Tornato a Bomarzo nel gen. 1547, trovò compiuta la chiesa parrocchiale fatta costruire dalla moglie Giulia durante la sua assenza. Sempre seguendo le scelte politiche dei Farnese, prese parte al conflitto nelle Fiandre a fianco delle truppe francesi; nella battaglia di Hesdin gli imperiali colsero una gran vittoria e O., insieme a molti altri, fu preso prigioniero (17 luglio 1553) e custodito nel castello di Namur, poi in quello di Sluis. Liberato nell’estate del 1555, fu ben presto coinvolto in nuove azioni antiasburgiche dei Farnese e inviato a Parigi nell’estate del 1556, donde tornò nel gen. 1557 avendo i Farnese mutato disegno. Subito fu chiamato dal papa a combattere nella guerra di Campagna scoppiata tra Paolo IV e il duca d’Alba viceré spagnolo di Napoli. Era capitano pontificio a Velletri, quando nel 1557 la ribelle Montefortino (oggi Artena) finse di volersi sottomettere al papa; O. vi mandò una compagnia di soldati, che fu trucidata fino all’ultimo uomo in un’imboscata. La furibonda collera di Paolo IV volle allora la conquista di Montefortino, con la distruzione del borgo e il massacro della popolazione, cui O. prese parte ma senza responsabilità di comando.
Finita la guerra, O., nel frattempo rimasto vedovo, si risposò con Clelia di Clemente Clementini, di un’antica famiglia di Orvieto e Amelia, ben presente anche in Roma; anche dalle seconde nozze nacquero figli. Nonostante gli esiti molto deludenti delle sue azioni militari, O. fu considerato all’epoca un buon condottiero, prudente ed assennato; come tale fu celebrato nel poema Amadigi di Gaula di Bernardo Tasso (1560) e nella grande opera di Francesco Sansovino sulla casata Orsini (1565). Non volle però più prendere parte ad azioni militari; all’impresa di Lepanto manderà suo figlio Orazio, che vi morì (1571). Unico incarico pubblico di quegli anni fu la nomina a priore del Comune di Viterbo (1563).

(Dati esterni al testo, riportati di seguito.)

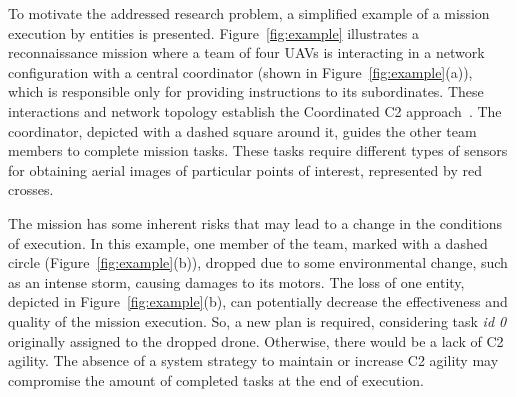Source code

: 



To motivate the addressed research problem, a simplified example of a mission execution by entities is presented. Figure~\ref{fig:example} illustrates a reconnaissance mission where a team of four UAVs is interacting in a network configuration with a central coordinator (shown in Figure~\ref{fig:example}(a)), which is responsible only for providing instructions to its subordinates. These interactions and network topology establish the Coordinated C2 approach~\citep{FRANCE2014}. The coordinator, depicted with a dashed square around it, guides the other team members to complete mission tasks. These tasks require different types of sensors for obtaining aerial images of particular points of interest, represented by red crosses.

The mission has some inherent risks that may lead to a change in the conditions of execution. In this example, one member of the team, marked with a dashed circle (Figure~\ref{fig:example}(b)), dropped due to some environmental change, such as an intense storm, causing damages to its motors. The loss of one entity, depicted in Figure~\ref{fig:example}(b), can potentially decrease the effectiveness and quality of the mission execution. So, a new plan is required, considering task \textit{id 0} originally assigned to the dropped drone. Otherwise, there would be a lack of C2 agility. The absence of a system strategy to maintain or increase C2 agility may compromise the amount of completed tasks at the end of execution. 


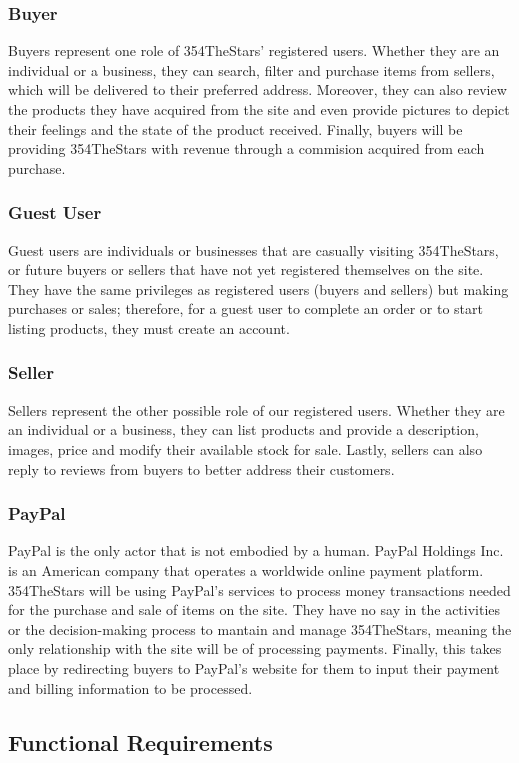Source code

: \documentclass[11pt]{article}
\newcounter{use case ID}
\newcounter{req ID}
\begin{document}
\subsubsection{Buyer}
Buyers represent one role of 354TheStars' registered users. Whether they are
an individual or a business, they can search, filter and purchase items from sellers,
which will be delivered to their preferred address. Moreover, they can also review
the products they have acquired from the site and even provide pictures to depict
their feelings and the state of the product received. Finally, buyers will be providing
354TheStars with revenue through a commision acquired from each purchase.
\subsubsection{Guest User}
Guest users are individuals or businesses that are casually visiting 354TheStars,
or future buyers or sellers that have not yet registered themselves on the site.
They have the same privileges as registered users (buyers and sellers) but making
purchases or sales; therefore, for a guest user to complete an order or
to start listing products, they must create an account.
\subsubsection{Seller}
Sellers represent the other possible role of our registered users. Whether they are
an individual or a business, they can list products and provide a description,
images, price and modify their available stock for sale. Lastly, sellers can also
reply to reviews from buyers to better address their customers.
\subsubsection{PayPal}
PayPal is the only actor that is not embodied by a human. PayPal Holdings Inc. is
an American company that operates a worldwide online payment platform. 354TheStars
will be using PayPal's services to process money transactions needed for the purchase
and sale of items on the site. They have no say in the activities or the
decision-making process to mantain and manage 354TheStars, meaning the only
relationship with the site will be of processing payments. Finally, this takes
place by redirecting buyers to PayPal's website for them to input their payment
and billing information to be processed.



\subsection{Functional Requirements} \label{func req}
\end{document}
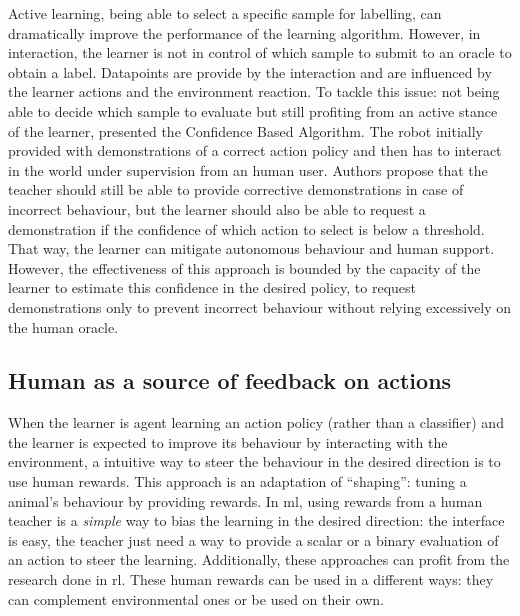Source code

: Active learning, being able to select a specific sample for labelling, can dramatically improve the performance of the learning algorithm. However, in interaction, the learner is not in control of which sample to submit to an oracle to obtain a label. Datapoints are provide by the interaction and are influenced by the learner actions and the environment reaction. To tackle this issue: not being able to decide which sample to evaluate but still profiting from an active stance of the learner,  \cite{chernova2009} presented the Confidence Based Algorithm. The robot initially provided with demonstrations of a correct action policy and then has to interact in the world under supervision from an human user. Authors propose that the teacher should still be able to provide corrective demonstrations in case of incorrect behaviour, but the learner should also be able to request a demonstration if the confidence of which action to select is below a threshold. That way, the learner can mitigate autonomous behaviour and human support. However, the effectiveness of this approach is bounded by the capacity of the learner to estimate this confidence in the desired policy, to request demonstrations only to prevent incorrect behaviour without relying excessively on the human oracle.

\subsection{Human as a source of feedback on actions}

When the learner is agent learning an action policy (rather than a classifier) and the learner is expected to improve its behaviour by interacting with the environment, a intuitive way to steer the behaviour in the desired direction is to use human rewards. This approach is an adaptation of ``shaping'': tuning a animal's behaviour by providing rewards. In \gls{ml}, using rewards from a human teacher is a \textit{simple} way to bias the learning in the desired direction: the interface is easy, the teacher just need a way to provide a scalar or a binary evaluation of an action to steer the learning. Additionally, these approaches can profit from the research done in \gls{rl}. These human rewards can be used in a different ways: they can complement environmental ones \citep{knox2010combining} or be used on their own. 

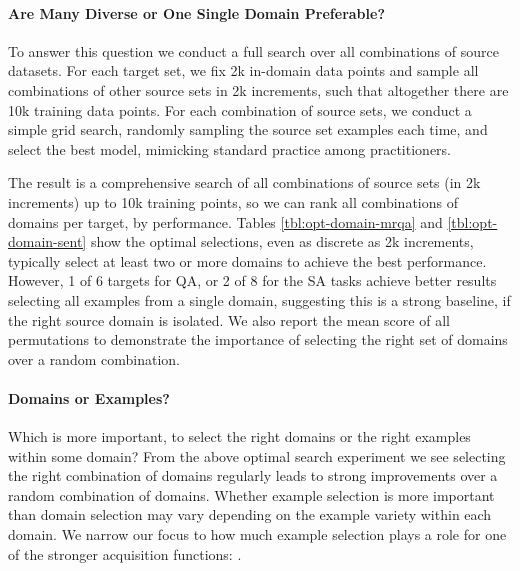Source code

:     \respace
    \paragraph{Are Many Diverse or One Single Domain Preferable?}
    To answer this question we conduct a full search over all combinations of source datasets.
    For each target set, we fix 2k in-domain data points and sample all combinations of other source sets in 2k increments, such that altogether there are 10k training data points.
    For each combination of source sets, we conduct a simple grid search, randomly sampling the source set examples each time, and select the best model, mimicking standard practice among practitioners.
    
    The result is a comprehensive search of all combinations of source sets (in 2k increments) up to 10k training points, so we can rank all combinations of domains per target, by performance.
    Tables \ref{tbl:opt-domain-mrqa} and \ref{tbl:opt-domain-sent} show the optimal selections, even as discrete as 2k increments, typically select at least two or more domains to achieve the best performance.
    However, 1 of 6 targets for QA, or 2 of 8 for the SA tasks achieve better results selecting all examples from a single domain, suggesting this is a strong baseline, if the right source domain is isolated.
    We also report the mean score of all permutations to demonstrate the importance of selecting the right set of domains over a random combination.
    
    
    
    \respace
    \paragraph{Domains or Examples?}
    Which is more important, to select the right domains or the right examples within some domain?
    From the above optimal search experiment we see selecting the right combination of domains regularly leads to strong improvements over a random combination of domains.
    Whether example selection is more important than domain selection may vary depending on the example variety within each domain.
    We narrow our focus to how much example selection plays a role for one of the stronger acquisition functions: \dales{}.
    
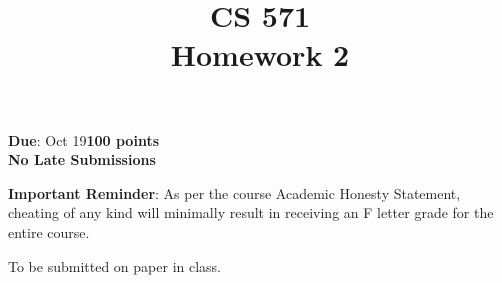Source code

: \documentclass[12pt]{article}
\title{CS 571\\Homework 2}
\date{}
\begin{document}
\maketitle

\begin{flushleft}
\textbf{Due}: Oct 19\hfill\textbf{100 points}\\

\textbf{No Late Submissions}

\vspace{0.5cm}

\textbf{Important Reminder}: As per the course Academic Honesty
Statement, cheating of any kind will minimally result in receiving an
F letter grade for the entire course.

\vspace{0.5cm}
To be submitted on paper in class.

\end{flushleft}
\end{document}
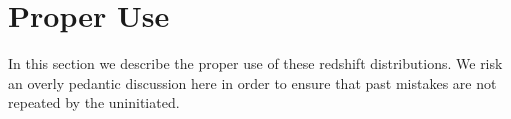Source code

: \documentclass[preprint]{aastex}
\begin{document}

\section{Proper Use} \label{sec:usage}

In this section we describe the proper use of these redshift distributions.
We risk an overly pedantic discussion here in order to ensure that past
mistakes are not repeated by the uninitiated.
\end{document}
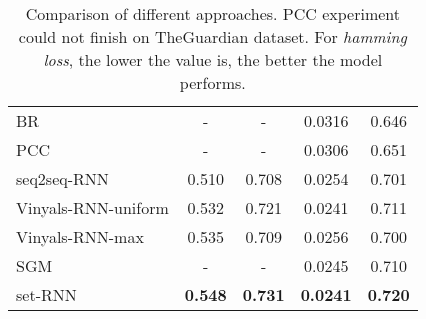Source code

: \begin{table*}[ht]
\begin{center}
\begin{tabular}{|l|cccc|}
            BR
            & - & - & 0.0316 & 0.646  \\
            PCC 
            & - & - & 0.0306 & 0.651 \\
            seq2seq-RNN  
             & 0.510 & 0.708 & 0.0254 & 0.701 \\
            Vinyals-RNN-uniform 
             & 0.532 & 0.721 & 0.0241 & 0.711 \\
            Vinyals-RNN-max
            & 0.535 & 0.709 & 0.0256 & 0.700 \\
            SGM
            & - & - & 0.0245 & 0.710 \\
            set-RNN 
             & \textbf{0.548} & \textbf{0.731} & \textbf{0.0241} & \textbf{0.720} \\
            \hline

		\end{tabular}
	\end{center}
	\caption{Comparison of different approaches. PCC experiment could not finish on TheGuardian dataset. For \emph{hamming loss}, the lower the value is, the better the model performs. %
    }\label{tab:main}
\end{table*}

Rimase legato ai Farnese, ma con forte disillusione sulle loro mene politiche; il ripiegamento su se stesso lo indusse a vivere ritirato a Bomarzo, immerso in un distacco ironico e amaro, condito da sincera adesione al pensiero di Epicuro. Unendo motivi della tradizione nobiliare e guerriera della sua stirpe con suggestioni culturali di varia e fantasiosa origine, progettava da anni di realizzare a Bomarzo, oltre al completamento dell’edificio iniziato dal padre, un «bosco sacro», sorta di giardino rinascimentale illustrato da statue e luoghi allegorici. Probabilmente i lavori furono avviati nel 1552, poi più volte interrotti durante gli impegni militari degli anni 1553-1557, quindi ripresi più alacremente fino al 1580. La pietra del giardino venne scavata, incisa, scolpita in figure animali e in simboli enigmatici, incrostate d’erbe e di muschi quasi fossero testimonianza d’ignota arte etrusca. Nel 1579, alla morte del fratello Maarbale, cavaliere di Malta, O. ereditò il castello di Penna (oggi Penna in Teverina, in provincia di Temi). Conclusi i lavori al suo «boschetto», che dedicò ai cardinali Farnese e Madruzzo, proseguì quelli nel palazzo baronale fino al 1583. Ivi morì due anni dopo, lasciando erede principale il figlio di primo letto Marzio; fu sepolto nella chiesa parrocchiale di S. Maria, ma la tomba andò distrutta nella ristrutturazione settecentesca dell’edificio.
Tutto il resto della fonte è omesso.